## Prompt
Repeat each line of the data below exactly, but skip the pictures.

◇ ◇ ◇ ◇

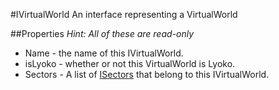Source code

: #IVirtualWorld
An interface representing a VirtualWorld

##Properties
*Hint: All of these are read-only*

  + Name - the name of this IVirtualWorld.
  + isLyoko - whether or not this VirtualWorld is Lyoko.
  + Sectors - A list of [ISectors](./ISector.md) that belong to this IVirtualWorld.
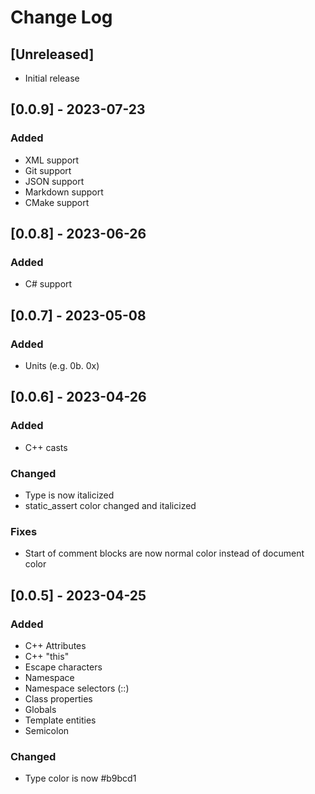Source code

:# Change Log

<!-- All notable changes to the "modified-darcula" extension will be documented in this file.

Check [Keep a Changelog](http://keepachangelog.com/) for recommendations on how to structure this file. -->

## [Unreleased]

- Initial release

## [0.0.9] - 2023-07-23

### Added

- XML support
- Git support
- JSON support
- Markdown support
- CMake support

## [0.0.8] - 2023-06-26

### Added

- C# support

## [0.0.7] - 2023-05-08

### Added

- Units (e.g. 0b. 0x)

## [0.0.6] - 2023-04-26

### Added

- C++ casts

### Changed

- Type is now italicized
- static_assert color changed and italicized

### Fixes

- Start of comment blocks are now normal color instead of document color

## [0.0.5] - 2023-04-25

### Added

- C++ Attributes
- C++ "this"
- Escape characters
- Namespace
- Namespace selectors (::)
- Class properties
- Globals
- Template entities
- Semicolon

### Changed

- Type color is now #b9bcd1
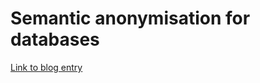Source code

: # Semantic anonymisation for databases

[Link to blog entry](https://medium.com/ambient-innovation/semantic-anonymisation-for-databases-via-django-88851f169081)
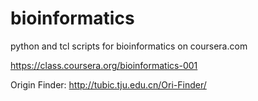 bioinformatics
==============

python and tcl scripts for bioinformatics on coursera.com

https://class.coursera.org/bioinformatics-001

Origin Finder:
http://tubic.tju.edu.cn/Ori-Finder/
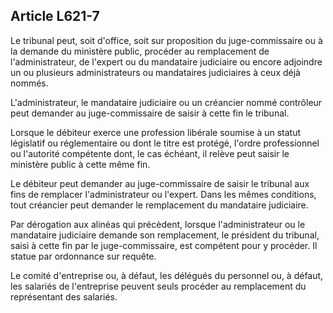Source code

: Article L621-7
----
Le tribunal peut, soit d'office, soit sur proposition du juge-commissaire ou à
la demande du ministère public, procéder au remplacement de l'administrateur, de
l'expert ou du mandataire judiciaire ou encore adjoindre un ou plusieurs
administrateurs ou mandataires judiciaires à ceux déjà nommés.

L'administrateur, le mandataire judiciaire ou un créancier nommé contrôleur peut
demander au juge-commissaire de saisir à cette fin le tribunal.

Lorsque le débiteur exerce une profession libérale soumise à un statut
législatif ou réglementaire ou dont le titre est protégé, l'ordre professionnel
ou l'autorité compétente dont, le cas échéant, il relève peut saisir le
ministère public à cette même fin.

Le débiteur peut demander au juge-commissaire de saisir le tribunal aux fins de
remplacer l'administrateur ou l'expert. Dans les mêmes conditions, tout
créancier peut demander le remplacement du mandataire judiciaire.

Par dérogation aux alinéas qui précèdent, lorsque l'administrateur ou le
mandataire judiciaire demande son remplacement, le président du tribunal, saisi
à cette fin par le juge-commissaire, est compétent pour y procéder. Il statue
par ordonnance sur requête.

Le comité d'entreprise ou, à défaut, les délégués du personnel ou, à défaut, les
salariés de l'entreprise peuvent seuls procéder au remplacement du représentant
des salariés.
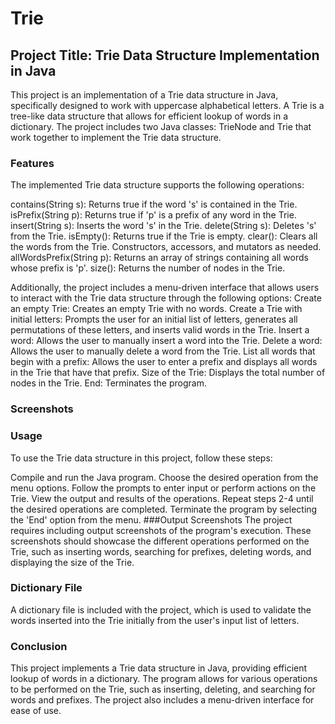 # Trie

## Project Title: Trie Data Structure Implementation in Java
This project is an implementation of a Trie data structure in Java, specifically designed to work with uppercase alphabetical letters. A Trie is a tree-like data structure that allows for efficient lookup of words in a dictionary. The project includes two Java classes: TrieNode and Trie that work together to implement the Trie data structure.

### Features
The implemented Trie data structure supports the following operations:

contains(String s): Returns true if the word 's' is contained in the Trie.
isPrefix(String p): Returns true if 'p' is a prefix of any word in the Trie.
insert(String s): Inserts the word 's' in the Trie.
delete(String s): Deletes 's' from the Trie.
isEmpty(): Returns true if the Trie is empty.
clear(): Clears all the words from the Trie.
Constructors, accessors, and mutators as needed.
allWordsPrefix(String p): Returns an array of strings containing all words whose prefix is 'p'.
size(): Returns the number of nodes in the Trie.

Additionally, the project includes a menu-driven interface that allows users to interact with the Trie data structure through the following options:
Create an empty Trie: Creates an empty Trie with no words.
Create a Trie with initial letters: Prompts the user for an initial list of letters, generates all permutations of these letters, and inserts valid words in the Trie.
Insert a word: Allows the user to manually insert a word into the Trie.
Delete a word: Allows the user to manually delete a word from the Trie.
List all words that begin with a prefix: Allows the user to enter a prefix and displays all words in the Trie that have that prefix.
Size of the Trie: Displays the total number of nodes in the Trie.
End: Terminates the program.

### Screenshots


### Usage
To use the Trie data structure in this project, follow these steps:

Compile and run the Java program.
Choose the desired operation from the menu options.
Follow the prompts to enter input or perform actions on the Trie.
View the output and results of the operations.
Repeat steps 2-4 until the desired operations are completed.
Terminate the program by selecting the 'End' option from the menu.
###Output Screenshots
The project requires including output screenshots of the program's execution. These screenshots should showcase the different operations performed on the Trie, such as inserting words, searching for prefixes, deleting words, and displaying the size of the Trie.

### Dictionary File
A dictionary file is included with the project, which is used to validate the words inserted into the Trie initially from the user's input list of letters.


### Conclusion
This project implements a Trie data structure in Java, providing efficient lookup of words in a dictionary. The program allows for various operations to be performed on the Trie, such as inserting, deleting, and searching for words and prefixes. The project also includes a menu-driven interface for ease of use.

◇ ◇ ◇ ◇

## Exercise answer
Source code

: #IVirtualWorld
An interface representing a VirtualWorld

##Properties
*Hint: All of these are read-only*

  + Name - the name of this IVirtualWorld.
  + isLyoko - whether or not this VirtualWorld is Lyoko.
  + Sectors - A list of [ISectors](./ISector.md) that belong to this IVirtualWorld.
Source code

:# Change Log

<!-- All notable changes to the "modified-darcula" extension will be documented in this file.

Check [Keep a Changelog](http://keepachangelog.com/) for recommendations on how to structure this file. -->

## [Unreleased]

- Initial release

## [0.0.9] - 2023-07-23

### Added

- XML support
- Git support
- JSON support
- Markdown support
- CMake support

## [0.0.8] - 2023-06-26

### Added

- C# support

## [0.0.7] - 2023-05-08

### Added

- Units (e.g. 0b. 0x)

## [0.0.6] - 2023-04-26

### Added

- C++ casts

### Changed

- Type is now italicized
- static_assert color changed and italicized

### Fixes

- Start of comment blocks are now normal color instead of document color

## [0.0.5] - 2023-04-25

### Added

- C++ Attributes
- C++ "this"
- Escape characters
- Namespace
- Namespace selectors (::)
- Class properties
- Globals
- Template entities
- Semicolon

### Changed

- Type color is now #b9bcd1
Source code

: # Semantic anonymisation for databases

[Link to blog entry](https://medium.com/ambient-innovation/semantic-anonymisation-for-databases-via-django-88851f169081)
 bioinformatics
==============

python and tcl scripts for bioinformatics on coursera.com

https://class.coursera.org/bioinformatics-001

Origin Finder:
http://tubic.tju.edu.cn/Ori-Finder/
Source code

: Article L621-7
----
Le tribunal peut, soit d'office, soit sur proposition du juge-commissaire ou à
la demande du ministère public, procéder au remplacement de l'administrateur, de
l'expert ou du mandataire judiciaire ou encore adjoindre un ou plusieurs
administrateurs ou mandataires judiciaires à ceux déjà nommés.

L'administrateur, le mandataire judiciaire ou un créancier nommé contrôleur peut
demander au juge-commissaire de saisir à cette fin le tribunal.

Lorsque le débiteur exerce une profession libérale soumise à un statut
législatif ou réglementaire ou dont le titre est protégé, l'ordre professionnel
ou l'autorité compétente dont, le cas échéant, il relève peut saisir le
ministère public à cette même fin.

Le débiteur peut demander au juge-commissaire de saisir le tribunal aux fins de
remplacer l'administrateur ou l'expert. Dans les mêmes conditions, tout
créancier peut demander le remplacement du mandataire judiciaire.

Par dérogation aux alinéas qui précèdent, lorsque l'administrateur ou le
mandataire judiciaire demande son remplacement, le président du tribunal, saisi
à cette fin par le juge-commissaire, est compétent pour y procéder. Il statue
par ordonnance sur requête.

Le comité d'entreprise ou, à défaut, les délégués du personnel ou, à défaut, les
salariés de l'entreprise peuvent seuls procéder au remplacement du représentant
des salariés.
 # Trie

## Project Title: Trie Data Structure Implementation in Java
This project is an implementation of a Trie data structure in Java, specifically designed to work with uppercase alphabetical letters. A Trie is a tree-like data structure that allows for efficient lookup of words in a dictionary. The project includes two Java classes: TrieNode and Trie that work together to implement the Trie data structure.

### Features
The implemented Trie data structure supports the following operations:

contains(String s): Returns true if the word 's' is contained in the Trie.
isPrefix(String p): Returns true if 'p' is a prefix of any word in the Trie.
insert(String s): Inserts the word 's' in the Trie.
delete(String s): Deletes 's' from the Trie.
isEmpty(): Returns true if the Trie is empty.
clear(): Clears all the words from the Trie.
Constructors, accessors, and mutators as needed.
allWordsPrefix(String p): Returns an array of strings containing all words whose prefix is 'p'.
size(): Returns the number of nodes in the Trie.

Additionally, the project includes a menu-driven interface that allows users to interact with the Trie data structure through the following options:
Create an empty Trie: Creates an empty Trie with no words.
Create a Trie with initial letters: Prompts the user for an initial list of letters, generates all permutations of these letters, and inserts valid words in the Trie.
Insert a word: Allows the user to manually insert a word into the Trie.
Delete a word: Allows the user to manually delete a word from the Trie.
List all words that begin with a prefix: Allows the user to enter a prefix and displays all words in the Trie that have that prefix.
Size of the Trie: Displays the total number of nodes in the Trie.
End: Terminates the program.

### Screenshots


### Usage
To use the Trie data structure in this project, follow these steps:

Compile and run the Java program.
Choose the desired operation from the menu options.
Follow the prompts to enter input or perform actions on the Trie.
View the output and results of the operations.
Repeat steps 2-4 until the desired operations are completed.
Terminate the program by selecting the 'End' option from the menu.
###Output Screenshots
The project requires including output screenshots of the program's execution. These screenshots should showcase the different operations performed on the Trie, such as inserting words, searching for prefixes, deleting words, and displaying the size of the Trie.

### Dictionary File
A dictionary file is included with the project, which is used to validate the words inserted into the Trie initially from the user's input list of letters.


### Conclusion
This project implements a Trie data structure in Java, providing efficient lookup of words in a dictionary. The program allows for various operations to be performed on the Trie, such as inserting, deleting, and searching for words and prefixes. The project also includes a menu-driven interface for ease of use.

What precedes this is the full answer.